» Task instructions
Transcribe every line of the entries exactly.

Items from a dataset:
—————

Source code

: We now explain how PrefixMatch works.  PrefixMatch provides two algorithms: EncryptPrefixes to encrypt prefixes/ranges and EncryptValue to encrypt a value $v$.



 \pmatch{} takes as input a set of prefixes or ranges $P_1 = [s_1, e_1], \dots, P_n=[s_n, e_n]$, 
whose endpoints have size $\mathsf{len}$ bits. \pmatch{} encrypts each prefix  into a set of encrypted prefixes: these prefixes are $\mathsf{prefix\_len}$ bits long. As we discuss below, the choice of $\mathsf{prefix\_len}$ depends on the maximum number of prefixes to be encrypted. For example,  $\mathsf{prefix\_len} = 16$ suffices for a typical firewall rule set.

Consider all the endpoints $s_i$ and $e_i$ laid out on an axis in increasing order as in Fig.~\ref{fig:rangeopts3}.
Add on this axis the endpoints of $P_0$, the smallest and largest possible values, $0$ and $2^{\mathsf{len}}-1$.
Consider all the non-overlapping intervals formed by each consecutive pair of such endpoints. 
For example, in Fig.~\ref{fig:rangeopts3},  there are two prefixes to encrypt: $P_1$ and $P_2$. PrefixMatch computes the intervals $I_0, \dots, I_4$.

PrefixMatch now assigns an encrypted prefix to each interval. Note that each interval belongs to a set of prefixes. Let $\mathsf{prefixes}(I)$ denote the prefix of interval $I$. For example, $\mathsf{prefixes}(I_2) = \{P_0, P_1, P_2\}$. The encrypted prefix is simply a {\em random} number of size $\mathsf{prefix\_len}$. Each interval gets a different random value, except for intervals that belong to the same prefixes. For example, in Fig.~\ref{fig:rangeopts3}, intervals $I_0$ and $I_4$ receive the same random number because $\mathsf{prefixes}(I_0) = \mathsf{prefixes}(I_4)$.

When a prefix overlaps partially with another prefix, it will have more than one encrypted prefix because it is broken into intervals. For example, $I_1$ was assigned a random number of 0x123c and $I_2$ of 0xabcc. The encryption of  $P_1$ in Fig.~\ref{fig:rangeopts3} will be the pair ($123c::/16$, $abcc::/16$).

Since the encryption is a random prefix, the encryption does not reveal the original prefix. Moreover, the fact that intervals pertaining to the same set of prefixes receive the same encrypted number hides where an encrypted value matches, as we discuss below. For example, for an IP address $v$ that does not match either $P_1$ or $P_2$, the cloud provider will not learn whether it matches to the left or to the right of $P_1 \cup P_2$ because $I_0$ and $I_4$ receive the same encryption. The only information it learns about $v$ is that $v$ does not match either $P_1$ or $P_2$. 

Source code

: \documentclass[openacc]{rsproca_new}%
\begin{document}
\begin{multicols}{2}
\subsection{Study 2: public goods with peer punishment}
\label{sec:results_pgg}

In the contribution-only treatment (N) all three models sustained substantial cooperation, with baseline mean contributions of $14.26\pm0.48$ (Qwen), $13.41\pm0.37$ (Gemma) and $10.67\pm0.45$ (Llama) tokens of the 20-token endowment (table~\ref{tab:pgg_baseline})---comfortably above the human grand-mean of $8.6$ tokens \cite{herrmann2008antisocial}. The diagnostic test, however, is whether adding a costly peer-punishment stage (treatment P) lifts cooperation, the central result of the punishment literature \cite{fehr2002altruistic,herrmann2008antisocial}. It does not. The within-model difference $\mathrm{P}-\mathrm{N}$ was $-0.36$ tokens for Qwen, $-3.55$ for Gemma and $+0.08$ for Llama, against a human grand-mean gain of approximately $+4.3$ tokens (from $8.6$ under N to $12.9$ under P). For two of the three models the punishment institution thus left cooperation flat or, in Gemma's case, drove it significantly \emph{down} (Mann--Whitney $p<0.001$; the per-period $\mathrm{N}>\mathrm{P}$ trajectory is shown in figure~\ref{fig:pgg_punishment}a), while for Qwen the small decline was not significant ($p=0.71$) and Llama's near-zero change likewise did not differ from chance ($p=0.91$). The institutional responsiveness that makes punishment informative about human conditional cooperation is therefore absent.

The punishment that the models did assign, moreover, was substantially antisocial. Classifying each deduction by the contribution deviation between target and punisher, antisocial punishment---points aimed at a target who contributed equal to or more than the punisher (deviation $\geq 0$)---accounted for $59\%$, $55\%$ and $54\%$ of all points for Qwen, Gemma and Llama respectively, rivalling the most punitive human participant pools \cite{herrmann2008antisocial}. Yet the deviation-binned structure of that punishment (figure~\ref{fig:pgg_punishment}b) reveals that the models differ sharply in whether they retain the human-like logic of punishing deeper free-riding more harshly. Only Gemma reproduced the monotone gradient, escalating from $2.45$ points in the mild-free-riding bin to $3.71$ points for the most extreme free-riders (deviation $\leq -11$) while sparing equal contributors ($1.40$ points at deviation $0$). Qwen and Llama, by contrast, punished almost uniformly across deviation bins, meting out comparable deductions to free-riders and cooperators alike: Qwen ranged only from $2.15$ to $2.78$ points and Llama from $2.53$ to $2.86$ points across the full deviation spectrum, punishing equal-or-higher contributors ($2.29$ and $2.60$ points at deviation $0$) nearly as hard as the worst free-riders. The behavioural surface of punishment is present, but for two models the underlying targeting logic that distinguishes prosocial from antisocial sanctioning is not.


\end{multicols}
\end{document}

—————

» Your response
Source code

: We now explain how PrefixMatch works.  PrefixMatch provides two algorithms: EncryptPrefixes to encrypt prefixes/ranges and EncryptValue to encrypt a value $v$.



 \pmatch{} takes as input a set of prefixes or ranges $P_1 = [s_1, e_1], \dots, P_n=[s_n, e_n]$, 
whose endpoints have size $\mathsf{len}$ bits. \pmatch{} encrypts each prefix  into a set of encrypted prefixes: these prefixes are $\mathsf{prefix\_len}$ bits long. As we discuss below, the choice of $\mathsf{prefix\_len}$ depends on the maximum number of prefixes to be encrypted. For example,  $\mathsf{prefix\_len} = 16$ suffices for a typical firewall rule set.

Consider all the endpoints $s_i$ and $e_i$ laid out on an axis in increasing order as in Fig.~\ref{fig:rangeopts3}.
Add on this axis the endpoints of $P_0$, the smallest and largest possible values, $0$ and $2^{\mathsf{len}}-1$.
Consider all the non-overlapping intervals formed by each consecutive pair of such endpoints. 
For example, in Fig.~\ref{fig:rangeopts3},  there are two prefixes to encrypt: $P_1$ and $P_2$. PrefixMatch computes the intervals $I_0, \dots, I_4$.

PrefixMatch now assigns an encrypted prefix to each interval. Note that each interval belongs to a set of prefixes. Let $\mathsf{prefixes}(I)$ denote the prefix of interval $I$. For example, $\mathsf{prefixes}(I_2) = \{P_0, P_1, P_2\}$. The encrypted prefix is simply a {\em random} number of size $\mathsf{prefix\_len}$. Each interval gets a different random value, except for intervals that belong to the same prefixes. For example, in Fig.~\ref{fig:rangeopts3}, intervals $I_0$ and $I_4$ receive the same random number because $\mathsf{prefixes}(I_0) = \mathsf{prefixes}(I_4)$.

When a prefix overlaps partially with another prefix, it will have more than one encrypted prefix because it is broken into intervals. For example, $I_1$ was assigned a random number of 0x123c and $I_2$ of 0xabcc. The encryption of  $P_1$ in Fig.~\ref{fig:rangeopts3} will be the pair ($123c::/16$, $abcc::/16$).

Since the encryption is a random prefix, the encryption does not reveal the original prefix. Moreover, the fact that intervals pertaining to the same set of prefixes receive the same encrypted number hides where an encrypted value matches, as we discuss below. For example, for an IP address $v$ that does not match either $P_1$ or $P_2$, the cloud provider will not learn whether it matches to the left or to the right of $P_1 \cup P_2$ because $I_0$ and $I_4$ receive the same encryption. The only information it learns about $v$ is that $v$ does not match either $P_1$ or $P_2$. 

Source code

: \documentclass[openacc]{rsproca_new}%
\begin{document}
\begin{multicols}{2}
\subsection{Study 2: public goods with peer punishment}
\label{sec:results_pgg}

In the contribution-only treatment (N) all three models sustained substantial cooperation, with baseline mean contributions of $14.26\pm0.48$ (Qwen), $13.41\pm0.37$ (Gemma) and $10.67\pm0.45$ (Llama) tokens of the 20-token endowment (table~\ref{tab:pgg_baseline})---comfortably above the human grand-mean of $8.6$ tokens \cite{herrmann2008antisocial}. The diagnostic test, however, is whether adding a costly peer-punishment stage (treatment P) lifts cooperation, the central result of the punishment literature \cite{fehr2002altruistic,herrmann2008antisocial}. It does not. The within-model difference $\mathrm{P}-\mathrm{N}$ was $-0.36$ tokens for Qwen, $-3.55$ for Gemma and $+0.08$ for Llama, against a human grand-mean gain of approximately $+4.3$ tokens (from $8.6$ under N to $12.9$ under P). For two of the three models the punishment institution thus left cooperation flat or, in Gemma's case, drove it significantly \emph{down} (Mann--Whitney $p<0.001$; the per-period $\mathrm{N}>\mathrm{P}$ trajectory is shown in figure~\ref{fig:pgg_punishment}a), while for Qwen the small decline was not significant ($p=0.71$) and Llama's near-zero change likewise did not differ from chance ($p=0.91$). The institutional responsiveness that makes punishment informative about human conditional cooperation is therefore absent.

The punishment that the models did assign, moreover, was substantially antisocial. Classifying each deduction by the contribution deviation between target and punisher, antisocial punishment---points aimed at a target who contributed equal to or more than the punisher (deviation $\geq 0$)---accounted for $59\%$, $55\%$ and $54\%$ of all points for Qwen, Gemma and Llama respectively, rivalling the most punitive human participant pools \cite{herrmann2008antisocial}. Yet the deviation-binned structure of that punishment (figure~\ref{fig:pgg_punishment}b) reveals that the models differ sharply in whether they retain the human-like logic of punishing deeper free-riding more harshly. Only Gemma reproduced the monotone gradient, escalating from $2.45$ points in the mild-free-riding bin to $3.71$ points for the most extreme free-riders (deviation $\leq -11$) while sparing equal contributors ($1.40$ points at deviation $0$). Qwen and Llama, by contrast, punished almost uniformly across deviation bins, meting out comparable deductions to free-riders and cooperators alike: Qwen ranged only from $2.15$ to $2.78$ points and Llama from $2.53$ to $2.86$ points across the full deviation spectrum, punishing equal-or-higher contributors ($2.29$ and $2.60$ points at deviation $0$) nearly as hard as the worst free-riders. The behavioural surface of punishment is present, but for two models the underlying targeting logic that distinguishes prosocial from antisocial sanctioning is not.


\end{multicols}
\end{document}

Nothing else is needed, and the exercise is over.